• **YOUR OBJECTIVE**:
Return the entries exactly. Images are not part of the copy.
☆ ☆ ☆
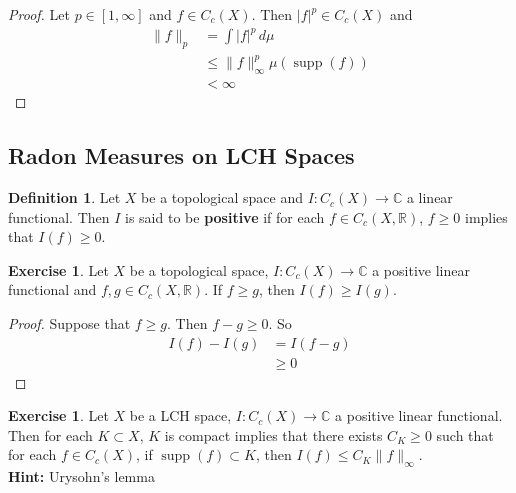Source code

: \documentclass[12pt]{amsart}
\theoremstyle{definition}
\newtheorem{defn}[definition]{Definition}
\newtheorem{ex}[definition]{Exercise}
\newcommand{\C}{\mathbb{C}}
\newcommand{\R}{\mathbb{R}}
\newcommand{\dmu}{\, d \mu}
\DeclareMathOperator{\supp}{supp}
\newcommand{\lex}[1]{\label{ex:#1}}
\newcommand{\ld}[1]{\label{defn:#1}}
\begin{document}
	\begin{proof}
	Let $p \in [1, \infty]$ and $f \in C_c(X)$. Then $|f|^p \in C_c(X)$ and 
	\begin{align*}
	\|f\|_p 
	&= \int |f|^p \dmu \\
	& \leq \|f\|_{\infty}^p \mu(\supp (f)) \\
	& < \infty
\end{align*}	 
	\end{proof}
	
	
	
	
	
	
	
	
	
	
	
	
	\newpage	
	\subsection{Radon Measures on LCH Spaces}
	
	\begin{defn} \ld{00000} 
	Let $X$ be a topological space and $I: C_c(X) \rightarrow \C$ a linear functional. Then $I$ is said to be \textbf{positive} if for each $f \in C_c(X, \R)$, $f \geq 0 $ implies that $I(f) \geq 0$.
	\end{defn}
	
	\begin{ex} \lex{00000} 
	Let $X$ be a topological space, $I: C_c(X) \rightarrow \C$ a positive linear functional and $f,g \in C_c(X, \R)$. If $f \geq g$, then $I(f) \geq I (g)$.  
	\end{ex}	
	
	\begin{proof}
	Suppose that $f \geq g$. Then $f - g \geq 0$. So 
	\begin{align*}
	I(f) - I(g) 
	&= I(f -g) \\
	&\geq 0
	\end{align*}
	\end{proof}
	
	
	
	\begin{ex} \lex{00000} 
	Let $X$ be a LCH space, $I: C_c(X) \rightarrow \C$ a positive linear functional. Then for each $K \subset X$, $K $ is compact implies that there exists $C_K \geq 0$ such that for each $f \in C_c(X)$, if $\supp(f) \subset K$, then $I(f) \leq C_K \|f\|_{\infty}$.\\
	\textbf{Hint:} Urysohn's lemma 
	\end{ex}
	
\end{document}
☆ ☆ ☆
• **RESULT OF THE TASK**:
Source code

: \documentclass[12pt]{amsart}
\theoremstyle{definition}
\newtheorem{defn}[definition]{Definition}
\newtheorem{ex}[definition]{Exercise}
\newcommand{\C}{\mathbb{C}}
\newcommand{\R}{\mathbb{R}}
\newcommand{\dmu}{\, d \mu}
\DeclareMathOperator{\supp}{supp}
\newcommand{\lex}[1]{\label{ex:#1}}
\newcommand{\ld}[1]{\label{defn:#1}}
\begin{document}
	\begin{proof}
	Let $p \in [1, \infty]$ and $f \in C_c(X)$. Then $|f|^p \in C_c(X)$ and 
	\begin{align*}
	\|f\|_p 
	&= \int |f|^p \dmu \\
	& \leq \|f\|_{\infty}^p \mu(\supp (f)) \\
	& < \infty
\end{align*}	 
	\end{proof}
	
	
	
	
	
	
	
	
	
	
	
	
	\newpage	
	\subsection{Radon Measures on LCH Spaces}
	
	\begin{defn} \ld{00000} 
	Let $X$ be a topological space and $I: C_c(X) \rightarrow \C$ a linear functional. Then $I$ is said to be \textbf{positive} if for each $f \in C_c(X, \R)$, $f \geq 0 $ implies that $I(f) \geq 0$.
	\end{defn}
	
	\begin{ex} \lex{00000} 
	Let $X$ be a topological space, $I: C_c(X) \rightarrow \C$ a positive linear functional and $f,g \in C_c(X, \R)$. If $f \geq g$, then $I(f) \geq I (g)$.  
	\end{ex}	
	
	\begin{proof}
	Suppose that $f \geq g$. Then $f - g \geq 0$. So 
	\begin{align*}
	I(f) - I(g) 
	&= I(f -g) \\
	&\geq 0
	\end{align*}
	\end{proof}
	
	
	
	\begin{ex} \lex{00000} 
	Let $X$ be a LCH space, $I: C_c(X) \rightarrow \C$ a positive linear functional. Then for each $K \subset X$, $K $ is compact implies that there exists $C_K \geq 0$ such that for each $f \in C_c(X)$, if $\supp(f) \subset K$, then $I(f) \leq C_K \|f\|_{\infty}$.\\
	\textbf{Hint:} Urysohn's lemma 
	\end{ex}
	
\end{document}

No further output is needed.